Assigning another filehandle to STDOUT, using binmode.

Discussion in 'Perl Misc' started by Adam Funk, Jun 19, 2007.

  1. Adam Funk

    Adam Funk Guest

    I'm writing a program that uses File::Find to recurse through the
    files and directories specified as command-line arguments, and to call
    process_file() on each one.

    By default the program prints each file's results to STDOUT, but if I
    give it the -d DIRECTORY option, it should print each file's output to
    a file in DIRECTORY with ".txt" at the end of the name instead of
    ".xml". There are a lot of non-English UTF-8 characters in the input
    and output.

    At the moment, I have the following near the beginning of the program:

    binmode (STDOUT, ":utf8");
    *OUTPUT = *STDOUT ;


    and the following for each input file:


    sub process_file {
    # find is called with the no_chdir option set
    my $input_filename = $_;
    my $output_filename = $input_filename;

    if ($option{x} || ($input_filename =~ m!\.xml$!i ) ) {
    if ($option{d}) {
    # drop the ".xml" suffix
    $output_filename =~ s!\.xml$!!i ;
    # drop the relative path
    $output_filename =~ s!^.*/!! ;
    # add the new path and suffix
    $output_filename = $option{d} . "/" . $output_filename;
    $output_filename = $output_filename . ".txt";
    open(OUTPUT, ">" . $output_filename);
    binmode (OUTPUT, ":utf8");
    }

    print(STDERR "Reading : ", $input_filename, "\n");

    # ... CODE THAT CALLS OTHER SUBROUTINES TO READ THE
    # INPUT FILE, PROCESS IT, AND print(OUTPUT ...) A
    # LOT OF STUFF

    if ($option{d}) {
    print(STDERR "Wrote : ", $output_filename, "\n");
    close(OUTPUT);
    }

    }
    else {
    print(STDERR "Ignoring: ", $File::Find::name, "\n");
    }
    }


    As far as I can tell, this works and cleanly suppresses the "Wide
    character" warnings. Is this use of filehandle assignment OK, or am I
    likely to run into trouble later?

    Also, why is it necessary to set binmode on OUTPUT every time I open
    it?

    Thanks,
    Adam
     
    Adam Funk, Jun 19, 2007
    #1
    1. Advertising

  2. Adam Funk

    Joe Smith Guest

    Adam Funk wrote:

    > Also, why is it necessary to set binmode on OUTPUT every time I open
    > it?


    Each open() on a handle is independent of any previous I/O on that
    handle. What makes you think binmode() would last past any
    explicit (or implicit) close()?
    -Joe
     
    Joe Smith, Jun 20, 2007
    #2
    1. Advertising

  3. Adam Funk

    Adam Funk Guest

    On 2007-06-20, Joe Smith wrote:

    >> Also, why is it necessary to set binmode on OUTPUT every time I open
    >> it?

    >
    > Each open() on a handle is independent of any previous I/O on that
    > handle. What makes you think binmode() would last past any
    > explicit (or implicit) close()?


    It wasn't obvious to me, but thanks for clarifying that. I'm still
    wondering about a few things, though.
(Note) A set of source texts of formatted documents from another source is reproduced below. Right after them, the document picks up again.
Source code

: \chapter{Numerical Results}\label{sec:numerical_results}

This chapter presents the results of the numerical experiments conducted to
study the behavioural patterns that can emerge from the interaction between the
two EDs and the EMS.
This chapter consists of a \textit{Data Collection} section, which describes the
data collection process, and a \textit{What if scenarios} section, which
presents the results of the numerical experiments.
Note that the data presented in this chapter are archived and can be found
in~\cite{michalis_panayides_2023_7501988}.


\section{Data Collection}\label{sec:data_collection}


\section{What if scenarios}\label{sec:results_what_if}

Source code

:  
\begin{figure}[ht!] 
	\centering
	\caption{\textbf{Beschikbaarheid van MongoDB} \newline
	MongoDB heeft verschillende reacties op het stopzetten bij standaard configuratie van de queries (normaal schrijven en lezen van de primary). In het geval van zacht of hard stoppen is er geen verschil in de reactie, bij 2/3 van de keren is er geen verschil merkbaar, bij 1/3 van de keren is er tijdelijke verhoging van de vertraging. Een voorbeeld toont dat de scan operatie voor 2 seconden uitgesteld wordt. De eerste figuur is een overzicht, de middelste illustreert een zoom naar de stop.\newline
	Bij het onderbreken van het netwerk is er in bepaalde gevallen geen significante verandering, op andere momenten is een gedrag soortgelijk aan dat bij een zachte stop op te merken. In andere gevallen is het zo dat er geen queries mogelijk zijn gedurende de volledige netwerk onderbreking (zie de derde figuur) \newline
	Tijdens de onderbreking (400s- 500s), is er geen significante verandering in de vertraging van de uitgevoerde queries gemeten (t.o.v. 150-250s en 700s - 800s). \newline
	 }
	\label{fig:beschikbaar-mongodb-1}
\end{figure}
    Is using binmode the most correct way to suppress those annoying "Wide
    character" warnings?

    Why does Perl act surprised by UTF-8 characters in the output when I'm
    running the program with LANG=en_GB.UTF-8 in the environment?

    Thanks,
    Adam
     
    Adam Funk, Jun 21, 2007
    #3
  4. Adam Funk

    Dr.Ruud Guest

    Adam Funk schreef:

    > Is using binmode the most correct way to suppress those annoying "Wide
    > character" warnings?


    What is annoying about them? The just mean that you need to fix your
    program.

    --
    Affijn, Ruud

    "Gewoon is een tijger."
     
    Dr.Ruud, Jun 22, 2007
    #4
  5. Adam Funk

    Adam Funk Guest

    On 2007-06-21, Dr.Ruud wrote:

    > Adam Funk schreef:
    >
    >> Is using binmode the most correct way to suppress those annoying "Wide
    >> character" warnings?

    >
    > What is annoying about them? The just mean that you need to fix your
    > program.


    OK, let my try a different set of questions: is using binmode the
    correct way to fix the error that causes those warnings?


    As I said, I'm running the program in a UTF-8 environment but getting
    thousands (I think) of identical warnings about "Wide characters"
    which actually refer to correct UTF-8 characters that Perl has read
    from input data files without a hiccup.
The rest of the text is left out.